Alan Miller, who operates a marketing company in Los Angeles when not in Portland during the WCL season, expressed an interest Monday.
"They have a broker in Toronto who is running the file on behalf of the finance company," Miller said. "And a representative of our company has had a conversation with them. I love hockey. Been to Winterhawks games. My partner, Jon Ryan (the former Seahawk punter), has had plenty of experience in hockey -- he comes from Regina, Saskatchewan, and he tells the story that he was cut from five different teams in that league."
Miller emphasized that his group is still in the preliminary stages of studying a possible deal and would not sell the Pickles if it purchased the Winterhawks. The Pickles' season fits reasonably well into the Winterhawks' off-season and he believes there is an economy of scale with the two franchises under the same umbrella.
The Winterhawks have built a near-dynasty and had the WHL’s best record with a very young team this season, prior to the pandemic shutting down the league in March.
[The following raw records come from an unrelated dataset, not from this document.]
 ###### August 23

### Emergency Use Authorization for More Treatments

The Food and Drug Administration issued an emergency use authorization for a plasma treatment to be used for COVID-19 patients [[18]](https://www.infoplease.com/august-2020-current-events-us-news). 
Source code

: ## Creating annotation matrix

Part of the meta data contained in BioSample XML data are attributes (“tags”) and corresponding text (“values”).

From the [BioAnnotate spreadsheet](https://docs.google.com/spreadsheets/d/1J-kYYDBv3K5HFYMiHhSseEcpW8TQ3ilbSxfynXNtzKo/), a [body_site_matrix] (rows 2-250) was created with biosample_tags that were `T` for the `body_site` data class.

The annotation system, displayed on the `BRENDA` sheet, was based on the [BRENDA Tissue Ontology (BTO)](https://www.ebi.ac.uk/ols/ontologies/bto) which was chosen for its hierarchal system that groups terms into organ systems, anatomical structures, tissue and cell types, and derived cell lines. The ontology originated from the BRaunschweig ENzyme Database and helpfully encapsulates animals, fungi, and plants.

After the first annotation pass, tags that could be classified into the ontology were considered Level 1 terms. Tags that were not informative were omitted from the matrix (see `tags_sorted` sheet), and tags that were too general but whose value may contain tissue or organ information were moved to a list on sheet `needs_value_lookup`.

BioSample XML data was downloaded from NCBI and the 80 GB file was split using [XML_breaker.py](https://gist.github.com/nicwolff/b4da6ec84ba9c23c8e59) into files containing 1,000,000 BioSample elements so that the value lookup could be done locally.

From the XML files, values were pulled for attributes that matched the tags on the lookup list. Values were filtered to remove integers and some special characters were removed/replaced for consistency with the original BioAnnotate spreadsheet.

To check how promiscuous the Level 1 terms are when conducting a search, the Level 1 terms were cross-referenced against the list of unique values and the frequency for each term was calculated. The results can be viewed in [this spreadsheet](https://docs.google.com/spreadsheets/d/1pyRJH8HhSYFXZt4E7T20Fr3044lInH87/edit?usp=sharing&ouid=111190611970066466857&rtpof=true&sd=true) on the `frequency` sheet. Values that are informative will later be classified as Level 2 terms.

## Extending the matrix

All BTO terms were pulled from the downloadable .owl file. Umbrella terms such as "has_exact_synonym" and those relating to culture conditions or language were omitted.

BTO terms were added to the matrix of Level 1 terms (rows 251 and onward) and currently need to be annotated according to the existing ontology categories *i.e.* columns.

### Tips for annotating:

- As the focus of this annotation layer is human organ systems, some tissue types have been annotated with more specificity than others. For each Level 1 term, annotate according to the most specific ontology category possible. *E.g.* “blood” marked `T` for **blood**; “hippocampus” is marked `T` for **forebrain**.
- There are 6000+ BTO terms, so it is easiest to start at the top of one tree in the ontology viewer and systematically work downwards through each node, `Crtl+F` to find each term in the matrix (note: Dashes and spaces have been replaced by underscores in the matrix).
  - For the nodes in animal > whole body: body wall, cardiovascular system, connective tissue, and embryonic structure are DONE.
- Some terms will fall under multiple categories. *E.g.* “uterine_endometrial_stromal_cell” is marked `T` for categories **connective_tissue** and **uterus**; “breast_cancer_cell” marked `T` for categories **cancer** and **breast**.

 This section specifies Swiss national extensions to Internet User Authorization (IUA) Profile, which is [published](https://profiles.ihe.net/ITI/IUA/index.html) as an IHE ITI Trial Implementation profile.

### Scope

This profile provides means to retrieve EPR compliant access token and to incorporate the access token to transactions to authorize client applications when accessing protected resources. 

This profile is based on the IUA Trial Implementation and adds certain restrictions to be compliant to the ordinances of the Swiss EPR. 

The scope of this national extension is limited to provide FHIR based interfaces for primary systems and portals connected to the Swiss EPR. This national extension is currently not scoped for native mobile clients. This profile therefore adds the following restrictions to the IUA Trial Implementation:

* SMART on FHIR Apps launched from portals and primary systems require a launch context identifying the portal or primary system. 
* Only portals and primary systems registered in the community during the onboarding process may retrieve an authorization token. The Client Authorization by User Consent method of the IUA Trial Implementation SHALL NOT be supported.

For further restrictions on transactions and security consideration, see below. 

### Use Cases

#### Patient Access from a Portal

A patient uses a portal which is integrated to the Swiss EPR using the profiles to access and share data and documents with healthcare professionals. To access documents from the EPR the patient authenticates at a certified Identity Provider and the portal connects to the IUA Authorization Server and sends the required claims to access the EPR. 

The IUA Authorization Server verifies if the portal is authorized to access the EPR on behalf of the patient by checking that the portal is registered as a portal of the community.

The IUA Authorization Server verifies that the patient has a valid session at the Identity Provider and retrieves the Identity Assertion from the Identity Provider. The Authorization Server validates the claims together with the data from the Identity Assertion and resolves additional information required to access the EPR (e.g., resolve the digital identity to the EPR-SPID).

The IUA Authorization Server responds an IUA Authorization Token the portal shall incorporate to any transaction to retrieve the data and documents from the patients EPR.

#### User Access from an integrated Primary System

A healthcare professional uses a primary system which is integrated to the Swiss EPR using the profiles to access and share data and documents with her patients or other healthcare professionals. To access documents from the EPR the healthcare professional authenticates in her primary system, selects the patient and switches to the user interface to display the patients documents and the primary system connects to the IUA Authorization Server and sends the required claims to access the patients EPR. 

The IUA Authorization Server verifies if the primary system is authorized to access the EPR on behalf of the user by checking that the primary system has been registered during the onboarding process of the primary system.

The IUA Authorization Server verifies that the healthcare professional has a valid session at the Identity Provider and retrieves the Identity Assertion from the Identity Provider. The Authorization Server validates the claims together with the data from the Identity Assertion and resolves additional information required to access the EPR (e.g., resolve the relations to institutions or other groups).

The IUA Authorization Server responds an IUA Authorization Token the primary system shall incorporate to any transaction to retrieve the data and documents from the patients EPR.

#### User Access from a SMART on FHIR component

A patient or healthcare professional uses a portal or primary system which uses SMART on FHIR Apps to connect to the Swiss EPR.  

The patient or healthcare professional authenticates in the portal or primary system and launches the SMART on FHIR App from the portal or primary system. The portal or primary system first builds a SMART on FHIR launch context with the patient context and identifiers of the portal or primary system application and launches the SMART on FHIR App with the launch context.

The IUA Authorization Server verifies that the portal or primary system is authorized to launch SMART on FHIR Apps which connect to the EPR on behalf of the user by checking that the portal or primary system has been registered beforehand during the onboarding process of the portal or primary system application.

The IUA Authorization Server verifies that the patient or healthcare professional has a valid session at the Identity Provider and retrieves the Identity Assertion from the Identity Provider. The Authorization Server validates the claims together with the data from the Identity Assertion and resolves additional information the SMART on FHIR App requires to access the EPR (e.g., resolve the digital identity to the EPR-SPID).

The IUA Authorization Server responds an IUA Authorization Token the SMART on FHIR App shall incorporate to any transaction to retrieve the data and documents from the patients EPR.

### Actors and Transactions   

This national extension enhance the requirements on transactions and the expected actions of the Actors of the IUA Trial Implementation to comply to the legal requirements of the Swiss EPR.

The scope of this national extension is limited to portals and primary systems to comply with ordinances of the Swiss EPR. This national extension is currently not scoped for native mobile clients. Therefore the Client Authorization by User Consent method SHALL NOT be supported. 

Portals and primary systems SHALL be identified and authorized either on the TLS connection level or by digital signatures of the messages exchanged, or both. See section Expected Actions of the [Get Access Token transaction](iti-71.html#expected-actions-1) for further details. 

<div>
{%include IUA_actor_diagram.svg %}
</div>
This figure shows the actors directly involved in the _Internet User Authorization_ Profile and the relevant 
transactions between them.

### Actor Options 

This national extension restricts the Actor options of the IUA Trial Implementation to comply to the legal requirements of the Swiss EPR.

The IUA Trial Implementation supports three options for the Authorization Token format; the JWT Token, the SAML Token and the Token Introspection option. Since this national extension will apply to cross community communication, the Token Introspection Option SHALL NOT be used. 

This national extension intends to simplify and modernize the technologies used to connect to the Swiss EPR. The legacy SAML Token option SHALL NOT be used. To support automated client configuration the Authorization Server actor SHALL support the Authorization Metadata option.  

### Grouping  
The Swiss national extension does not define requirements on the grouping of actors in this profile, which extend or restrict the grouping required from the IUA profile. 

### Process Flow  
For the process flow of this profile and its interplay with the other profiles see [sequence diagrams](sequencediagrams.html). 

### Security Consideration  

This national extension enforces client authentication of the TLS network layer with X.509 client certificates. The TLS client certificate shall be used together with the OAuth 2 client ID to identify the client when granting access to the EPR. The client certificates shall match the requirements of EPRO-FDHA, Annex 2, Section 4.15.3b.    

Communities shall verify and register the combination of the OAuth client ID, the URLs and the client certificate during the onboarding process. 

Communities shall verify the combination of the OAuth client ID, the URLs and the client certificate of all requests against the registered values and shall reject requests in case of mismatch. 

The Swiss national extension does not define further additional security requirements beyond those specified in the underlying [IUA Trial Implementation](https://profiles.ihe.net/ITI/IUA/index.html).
But the team, which has done well financially since Gallacher bought it, was one of a number of his companies put up as security against a loan that he did not repay. The hockey team is now in receivership, meaning it will be sold to help repay the loan.
The receiver, Bridging Finance, a Canadian company, will be attempting to sell the team but has motivation to find solid ownership because prospective new owners in the WHL require league approval. The good news for the receivers is that the Winterhawks are a successful business that would be attractive to someone wishing to get into the hockey business.
The key officers of the team, president Doug Piper and vice-president/general manager and coach Mike Johnston, are expected to remain in place -- depending on the wishes of new ownership -- and they will add value to the franchise.
But the good news for fans of the team is that the organization itself is on solid business footing in a city that supports it very well -- pending the future of the pandemic, of course.
The franchise should attract solid -- perhaps even local -- ownership.